▶ **EXERCISE**:
Which lines in the records below contain the word "Mathematics"? Report each of them.

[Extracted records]
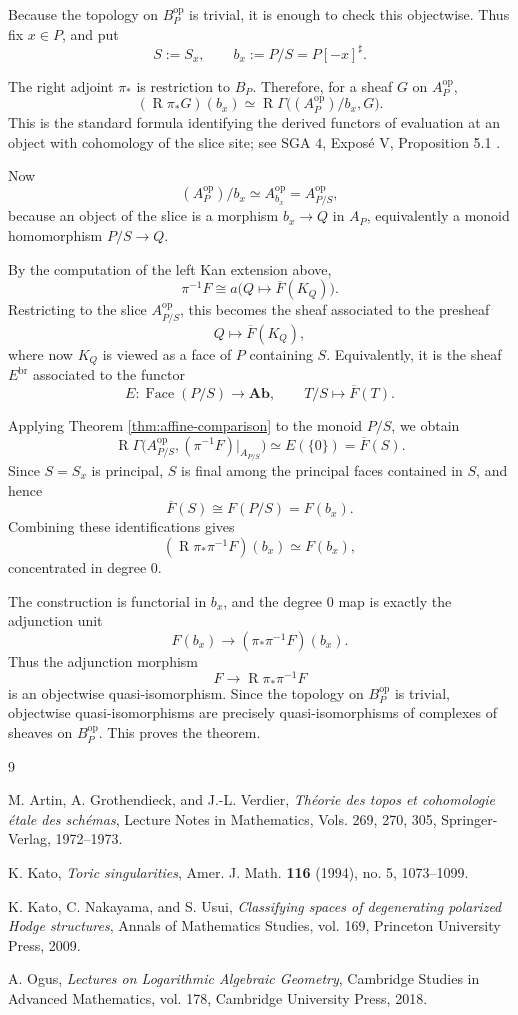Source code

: \documentclass[11pt]{article}
\DeclareMathOperator{\Face}{Face}
\DeclareMathOperator{\R}{R}
\begin{document}
Because the topology on \(B_P^{\mathrm{op}}\) is trivial, it is enough to check this objectwise.  Thus fix \(x\in P\), and put
\[
S:=S_x,\qquad b_x:=P/S=P[-x]^\sharp.
\]

The right adjoint \(\pi_*\) is restriction to \(B_P\).  Therefore, for a sheaf \(G\) on \(A_P^{\mathrm{op}}\),
\[
(\R\pi_*G)(b_x)
\simeq
\R\Gamma\bigl((A_P^{\mathrm{op}})/b_x,G\bigr).
\]
This is the standard formula identifying the derived functors of evaluation at an object with cohomology of the slice site; see SGA \(4\), Exposé V, Proposition 5.1 \cite{SGA4}.

Now
\[
(A_P^{\mathrm{op}})/b_x \simeq A_{b_x}^{\mathrm{op}}=A_{P/S}^{\mathrm{op}},
\]
because an object of the slice is a morphism \(b_x\to Q\) in \(A_P\), equivalently a monoid homomorphism \(P/S\to Q\).

By the computation of the left Kan extension above,
\[
\pi^{-1}F
\cong
a\bigl(Q\mapsto \overline F(K_Q)\bigr).
\]
Restricting to the slice \(A_{P/S}^{\mathrm{op}}\), this becomes the sheaf associated to the presheaf
\[
Q\longmapsto \overline F(K_Q),
\]
where now \(K_Q\) is viewed as a face of \(P\) containing \(S\).  Equivalently, it is the sheaf \(E^{\mathrm{br}}\) associated to the functor
\[
E:\Face(P/S)\longrightarrow \mathbf{Ab},
\qquad
T/S\longmapsto \overline F(T).
\]

Applying Theorem \ref{thm:affine-comparison} to the monoid \(P/S\), we obtain
\[
\R\Gamma\bigl(A_{P/S}^{\mathrm{op}},(\pi^{-1}F)|_{A_{P/S}}\bigr)
\simeq
E(\{0\})
=
\overline F(S).
\]
Since \(S=S_x\) is principal, \(S\) is final among the principal faces contained in \(S\), and hence
\[
\overline F(S)\cong F(P/S)=F(b_x).
\]
Combining these identifications gives
\[
(\R\pi_*\pi^{-1}F)(b_x)\simeq F(b_x),
\]
concentrated in degree \(0\).

The construction is functorial in \(b_x\), and the degree \(0\) map is exactly the adjunction unit
\[
F(b_x)\longrightarrow (\pi_*\pi^{-1}F)(b_x).
\]
Thus the adjunction morphism
\[
F\longrightarrow \R\pi_*\pi^{-1}F
\]
is an objectwise quasi-isomorphism.  Since the topology on \(B_P^{\mathrm{op}}\) is trivial, objectwise quasi-isomorphisms are precisely quasi-isomorphisms of complexes of sheaves on \(B_P^{\mathrm{op}}\).  This proves the theorem.

\begin{thebibliography}{9}

M. Artin, A. Grothendieck, and J.-L. Verdier,
\emph{Théorie des topos et cohomologie étale des schémas},
Lecture Notes in Mathematics, Vols. 269, 270, 305, Springer-Verlag, 1972--1973.

K. Kato,
\emph{Toric singularities},
Amer. J. Math. \textbf{116} (1994), no. 5, 1073--1099.

K. Kato, C. Nakayama, and S. Usui,
\emph{Classifying spaces of degenerating polarized Hodge structures},
Annals of Mathematics Studies, vol. 169, Princeton University Press, 2009.

A. Ogus,
\emph{Lectures on Logarithmic Algebraic Geometry},
Cambridge Studies in Advanced Mathematics, vol. 178, Cambridge University Press, 2018.

\end{thebibliography}
\end{document}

▶ **ANSWER AREA**:
Lecture Notes in Mathematics, Vols. 269, 270, 305, Springer-Verlag, 1972--1973.
Annals of Mathematics Studies, vol. 169, Princeton University Press, 2009.
Cambridge Studies in Advanced Mathematics, vol. 178, Cambridge University Press, 2018.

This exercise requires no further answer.